Bottom-up assembly of recyclable van der Waals-integrated photocatalysts towards efficient photoelectrocatalytic degradation

Abstract

Large-scale synthesis of recyclable photocatalysts for pollutant degradation remains a challenge. Epitaxial growth of powdered photocatalysts on recyclable substrates is constrained by the dedicated materials with highly matched lattices and processing compatibility. Here, we propose a bond-free van der Waals-integrated (vdW-integrated) strategy for the seamless integration of materials with significantly different lattice structures and processing conditions. Amorphous carbon-coated photocatalysts with different dimensions can be physically integrated into recyclable carbon textiles (CTs) through vdW interactions for large-scale synthesis.
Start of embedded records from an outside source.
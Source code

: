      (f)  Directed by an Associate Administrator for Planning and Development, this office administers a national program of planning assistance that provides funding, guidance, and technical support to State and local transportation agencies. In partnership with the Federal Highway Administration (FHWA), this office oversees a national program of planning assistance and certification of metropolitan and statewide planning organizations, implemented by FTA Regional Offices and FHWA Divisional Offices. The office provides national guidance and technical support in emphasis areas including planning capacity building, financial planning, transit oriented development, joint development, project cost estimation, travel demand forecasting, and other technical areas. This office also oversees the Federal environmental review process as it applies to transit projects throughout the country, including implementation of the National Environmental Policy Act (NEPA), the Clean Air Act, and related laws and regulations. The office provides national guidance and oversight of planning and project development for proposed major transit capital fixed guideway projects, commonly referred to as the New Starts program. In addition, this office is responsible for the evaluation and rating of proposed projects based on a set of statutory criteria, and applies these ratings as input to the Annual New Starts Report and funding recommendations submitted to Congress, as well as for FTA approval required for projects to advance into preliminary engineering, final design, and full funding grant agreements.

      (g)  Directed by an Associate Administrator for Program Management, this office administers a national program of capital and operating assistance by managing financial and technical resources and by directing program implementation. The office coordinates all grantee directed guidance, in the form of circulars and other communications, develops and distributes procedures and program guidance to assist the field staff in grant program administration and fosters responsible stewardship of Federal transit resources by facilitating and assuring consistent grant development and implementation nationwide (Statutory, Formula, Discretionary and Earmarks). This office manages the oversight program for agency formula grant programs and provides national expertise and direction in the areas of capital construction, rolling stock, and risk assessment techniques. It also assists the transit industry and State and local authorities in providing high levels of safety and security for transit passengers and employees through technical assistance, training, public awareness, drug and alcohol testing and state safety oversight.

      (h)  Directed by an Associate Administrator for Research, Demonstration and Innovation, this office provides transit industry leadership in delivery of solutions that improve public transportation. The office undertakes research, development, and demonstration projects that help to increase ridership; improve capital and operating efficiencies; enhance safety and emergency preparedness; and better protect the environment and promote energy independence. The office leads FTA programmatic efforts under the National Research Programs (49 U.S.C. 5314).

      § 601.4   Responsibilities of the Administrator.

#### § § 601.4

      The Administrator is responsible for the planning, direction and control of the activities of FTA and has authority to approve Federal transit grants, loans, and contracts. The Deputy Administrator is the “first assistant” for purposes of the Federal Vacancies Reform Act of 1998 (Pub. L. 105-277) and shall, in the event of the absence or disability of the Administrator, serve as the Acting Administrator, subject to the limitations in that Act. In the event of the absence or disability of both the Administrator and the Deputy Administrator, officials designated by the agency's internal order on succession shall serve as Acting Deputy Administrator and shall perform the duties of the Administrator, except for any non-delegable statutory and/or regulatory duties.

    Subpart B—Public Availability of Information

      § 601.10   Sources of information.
The amorphous carbon coating effectively broadens the spectral response range and enhances the separation of photo-induced carriers. The recyclable van der Waals-integrated (vdW-integrated) photocatalyst can be employed as a recyclable anode to achieve a synergistic degradation of 2,4-dinitrophenol by the combination of electrocatalysis and photocatalysis during photoelectrocatalysis process. In contrast to conventional powdered photocatalysts, recyclable vdW-integrated catalysts demonstrate superior cycling stability and enhanced catalytic efficiency during both photocatalytic and photoelectrocatalytic processes. This straightforward bottom-up vdW-integrated strategy can be readily extended to assemble zero-dimensional (0D), one-dimensional (1D), or two-dimensional (2D) powdered photocatalysts with flexible CTs, enabling the assembly of recyclable vdW-integrated catalysts for various environment-related applications.